Sprinkle in the steel sights, take-down, and barrel lock-up of a Sig...
Tweek it with an "internal SA" trigger for a crisp release...
Come out with a Mil-Spec .45ACP...

Presto... The best of three words.

Now sell it with a hoster, a mag pouch, 2-3 nickel plated mags, and a lockable hard case for under $500...

Any wonder why it's blowing the doors off Glock?


----------



## Mike Barham (Mar 30, 2006)

JeffWard said:


> How do you make an XD?
> Take the grip angle and grip safety off a 1911...
> Add the tried and true internals and polymer durability of a Glock...
> Sprinkle in the steel sights, take-down, and barrel lock-up of a Sig...
> ...


You forgot to add, "make the bore axis somewhere in low earth orbit" and "make the trigger reset as long as possible." :mrgreen:

And "blowing the doors off Glock?" Glock has something like 70% of the American police market, and a a huge percentage of civilian sales to boot. The XD is barely a blip compared to Glock's market share. Galco, for example, sells probably 30 Glock holsters for every XD holster (which may mean lots of XDs are purchased but not carried). Enthusiasts are into the XD, especially on forums, and it is a good pistol, but its sales pale in comparison to Glock.


----------



## JeffWard (Aug 24, 2007)

Hi Mike,

I VERY MUCH value and respect your opinions in this forum. Thank you for your posts. I've learned immensely. But...

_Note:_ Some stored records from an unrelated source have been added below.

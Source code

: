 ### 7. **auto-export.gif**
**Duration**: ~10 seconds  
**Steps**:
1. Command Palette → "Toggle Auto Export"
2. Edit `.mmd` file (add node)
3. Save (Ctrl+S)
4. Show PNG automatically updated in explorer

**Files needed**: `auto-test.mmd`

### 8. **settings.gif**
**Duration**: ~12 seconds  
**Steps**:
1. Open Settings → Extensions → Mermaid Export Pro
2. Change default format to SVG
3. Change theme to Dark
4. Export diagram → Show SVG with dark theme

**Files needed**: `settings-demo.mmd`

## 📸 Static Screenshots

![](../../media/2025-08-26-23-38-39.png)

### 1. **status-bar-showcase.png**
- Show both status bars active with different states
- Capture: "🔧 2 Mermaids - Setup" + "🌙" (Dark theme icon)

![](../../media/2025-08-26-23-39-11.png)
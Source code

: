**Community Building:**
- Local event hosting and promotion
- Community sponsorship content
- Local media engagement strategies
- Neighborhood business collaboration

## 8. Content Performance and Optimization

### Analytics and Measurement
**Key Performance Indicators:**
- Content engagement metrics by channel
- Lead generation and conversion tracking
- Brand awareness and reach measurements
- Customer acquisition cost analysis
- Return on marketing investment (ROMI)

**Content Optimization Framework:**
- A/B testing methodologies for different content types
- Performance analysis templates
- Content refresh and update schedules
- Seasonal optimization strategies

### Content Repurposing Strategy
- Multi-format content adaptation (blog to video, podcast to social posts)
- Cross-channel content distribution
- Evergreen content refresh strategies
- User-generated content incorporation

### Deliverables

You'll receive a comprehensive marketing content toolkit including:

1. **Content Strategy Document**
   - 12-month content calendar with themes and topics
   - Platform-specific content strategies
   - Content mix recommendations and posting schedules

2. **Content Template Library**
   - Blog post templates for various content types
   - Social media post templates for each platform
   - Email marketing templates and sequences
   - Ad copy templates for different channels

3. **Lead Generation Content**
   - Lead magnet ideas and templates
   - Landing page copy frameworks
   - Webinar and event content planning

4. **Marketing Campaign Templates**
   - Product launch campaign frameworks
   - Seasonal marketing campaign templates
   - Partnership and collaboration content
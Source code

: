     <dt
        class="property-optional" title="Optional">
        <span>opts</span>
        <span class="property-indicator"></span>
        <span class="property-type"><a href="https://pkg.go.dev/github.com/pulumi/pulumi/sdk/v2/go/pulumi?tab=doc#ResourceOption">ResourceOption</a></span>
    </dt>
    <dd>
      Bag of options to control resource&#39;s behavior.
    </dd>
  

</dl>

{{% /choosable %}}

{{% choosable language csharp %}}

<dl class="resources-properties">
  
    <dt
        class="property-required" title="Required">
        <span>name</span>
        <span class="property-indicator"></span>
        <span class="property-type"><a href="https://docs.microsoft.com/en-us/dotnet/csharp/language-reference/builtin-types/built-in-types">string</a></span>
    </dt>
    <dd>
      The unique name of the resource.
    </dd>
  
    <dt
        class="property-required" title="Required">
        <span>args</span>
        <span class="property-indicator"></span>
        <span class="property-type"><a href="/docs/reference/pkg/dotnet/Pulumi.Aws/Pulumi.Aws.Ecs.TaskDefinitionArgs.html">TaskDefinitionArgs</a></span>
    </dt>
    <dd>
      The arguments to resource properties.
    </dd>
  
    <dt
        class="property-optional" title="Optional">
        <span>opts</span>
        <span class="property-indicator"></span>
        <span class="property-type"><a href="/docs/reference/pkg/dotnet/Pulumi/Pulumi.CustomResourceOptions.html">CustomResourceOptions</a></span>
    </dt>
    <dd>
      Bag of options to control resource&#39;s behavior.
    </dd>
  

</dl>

1) Bore axis, point taken... but I can double-tap an XD just fine. Been practicing... Trigger control... fundimental grip...

2) Trigger Reset (one trip to a good 'Smith if you prefer a different trigger feel), which I am doing... (Target/Carry 3.5-4.5 lbs and improved pull/reset) I'd also argue that maybe 5% of shooters ever feel the reset in a speed-shooting situation. They're trigger-slapping.

And... I agree on your volume numbers. But... if you EXCLUDE the politically weighted, marketing monster driven, mass-buy purchases of whole police departments, and you consider the fact that the XD has been around for what? 4 years? Glock's been around forever, by comparison.

I think, and this is only from looking around... You'll find that an increasing percentage of market share is going to XD, and a decreasing share is going to Glock. It would be interesting to see a non-biased number. (M&Ps are doing damage too...)

I'd like to see what gun-shops, that carry both, and sell to individual buyers, are selling.

No doubt... I'd carry an XD, or a Glock, or a Sig any day, and anywhere, to hell and back (sorry Sig), and feel safe.

Jeff


----------



## Mike Barham (Mar 30, 2006)

JeffWard said:


> No doubt... I'd carry an XD, or a Glock, or a Sig any day, and anywhere, to hell and back (sorry Sig), and feel safe.


Was joking a bit on the bore axis and trigger reset - I harp on those features constantly, since they are why I prefer Glock to other modern designs. It's true that good technique can compensate for lots of things (watch Rob Leatham with an XD!), but a low bore axis and short reset makes it a little easier, at least for me.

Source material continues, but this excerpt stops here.